Exercise aim
Look over the lines below. Report each one that includes the string "domestic".

Task data

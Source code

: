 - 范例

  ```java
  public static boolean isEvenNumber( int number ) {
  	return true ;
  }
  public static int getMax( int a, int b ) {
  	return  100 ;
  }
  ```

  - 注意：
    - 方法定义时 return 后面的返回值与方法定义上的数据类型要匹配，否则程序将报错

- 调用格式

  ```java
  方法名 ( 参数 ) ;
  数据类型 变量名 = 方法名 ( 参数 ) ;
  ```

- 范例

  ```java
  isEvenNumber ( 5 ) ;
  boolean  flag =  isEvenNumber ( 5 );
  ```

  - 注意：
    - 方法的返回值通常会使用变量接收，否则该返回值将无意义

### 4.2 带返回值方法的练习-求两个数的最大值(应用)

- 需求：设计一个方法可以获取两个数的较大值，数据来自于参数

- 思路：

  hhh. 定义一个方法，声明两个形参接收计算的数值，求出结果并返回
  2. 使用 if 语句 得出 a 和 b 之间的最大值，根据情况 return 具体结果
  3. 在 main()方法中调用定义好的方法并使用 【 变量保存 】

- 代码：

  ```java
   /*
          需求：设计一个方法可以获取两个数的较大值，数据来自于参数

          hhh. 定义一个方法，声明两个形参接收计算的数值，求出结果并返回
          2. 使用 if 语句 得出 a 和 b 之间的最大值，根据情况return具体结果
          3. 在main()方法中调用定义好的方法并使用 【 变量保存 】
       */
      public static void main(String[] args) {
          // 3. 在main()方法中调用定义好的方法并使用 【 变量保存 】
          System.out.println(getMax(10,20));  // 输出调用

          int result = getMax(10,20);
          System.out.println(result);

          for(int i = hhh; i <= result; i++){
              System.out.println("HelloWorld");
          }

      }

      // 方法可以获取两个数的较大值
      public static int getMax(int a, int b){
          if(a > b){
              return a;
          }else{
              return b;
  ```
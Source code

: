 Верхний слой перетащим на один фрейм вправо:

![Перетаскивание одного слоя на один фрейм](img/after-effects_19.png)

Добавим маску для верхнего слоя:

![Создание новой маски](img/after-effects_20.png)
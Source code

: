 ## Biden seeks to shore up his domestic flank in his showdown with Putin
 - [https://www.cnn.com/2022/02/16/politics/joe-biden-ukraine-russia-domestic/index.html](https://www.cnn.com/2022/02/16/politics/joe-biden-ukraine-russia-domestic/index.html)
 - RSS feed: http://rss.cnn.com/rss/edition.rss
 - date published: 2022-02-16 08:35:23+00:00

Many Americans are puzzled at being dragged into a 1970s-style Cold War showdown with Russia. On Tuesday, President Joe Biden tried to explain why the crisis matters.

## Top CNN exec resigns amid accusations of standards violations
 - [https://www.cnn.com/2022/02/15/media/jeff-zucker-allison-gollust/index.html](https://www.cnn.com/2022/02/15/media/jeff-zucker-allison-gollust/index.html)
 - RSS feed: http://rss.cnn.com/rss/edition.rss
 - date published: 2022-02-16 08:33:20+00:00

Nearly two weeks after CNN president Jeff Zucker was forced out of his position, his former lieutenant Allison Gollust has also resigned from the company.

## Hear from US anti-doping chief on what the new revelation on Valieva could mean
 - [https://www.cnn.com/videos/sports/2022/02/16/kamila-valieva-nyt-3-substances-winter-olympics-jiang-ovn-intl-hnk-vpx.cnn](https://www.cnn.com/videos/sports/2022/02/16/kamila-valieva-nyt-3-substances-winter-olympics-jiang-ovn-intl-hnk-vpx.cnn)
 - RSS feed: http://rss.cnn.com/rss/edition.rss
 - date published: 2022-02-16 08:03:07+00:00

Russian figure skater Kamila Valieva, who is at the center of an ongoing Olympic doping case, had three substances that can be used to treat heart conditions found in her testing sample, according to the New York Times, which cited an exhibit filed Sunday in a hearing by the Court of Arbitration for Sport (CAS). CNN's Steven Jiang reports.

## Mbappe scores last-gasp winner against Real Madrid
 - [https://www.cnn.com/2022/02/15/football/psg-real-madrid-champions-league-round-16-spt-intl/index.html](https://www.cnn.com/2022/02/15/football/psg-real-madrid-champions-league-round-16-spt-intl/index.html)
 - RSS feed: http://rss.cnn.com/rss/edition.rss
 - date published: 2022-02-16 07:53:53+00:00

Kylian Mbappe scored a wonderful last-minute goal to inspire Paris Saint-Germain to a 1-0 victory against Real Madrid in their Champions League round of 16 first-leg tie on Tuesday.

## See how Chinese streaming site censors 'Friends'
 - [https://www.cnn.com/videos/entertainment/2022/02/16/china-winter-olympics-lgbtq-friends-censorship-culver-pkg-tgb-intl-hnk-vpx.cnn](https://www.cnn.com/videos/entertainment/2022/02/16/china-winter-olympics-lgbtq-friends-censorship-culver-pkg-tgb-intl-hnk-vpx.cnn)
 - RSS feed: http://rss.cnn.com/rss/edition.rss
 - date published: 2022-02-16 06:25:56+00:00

Written response
: ## Biden seeks to shore up his domestic flank in his showdown with Putin
 - [https://www.cnn.com/2022/02/16/politics/joe-biden-ukraine-russia-domestic/index.html](https://www.cnn.com/2022/02/16/politics/joe-biden-ukraine-russia-domestic/index.html)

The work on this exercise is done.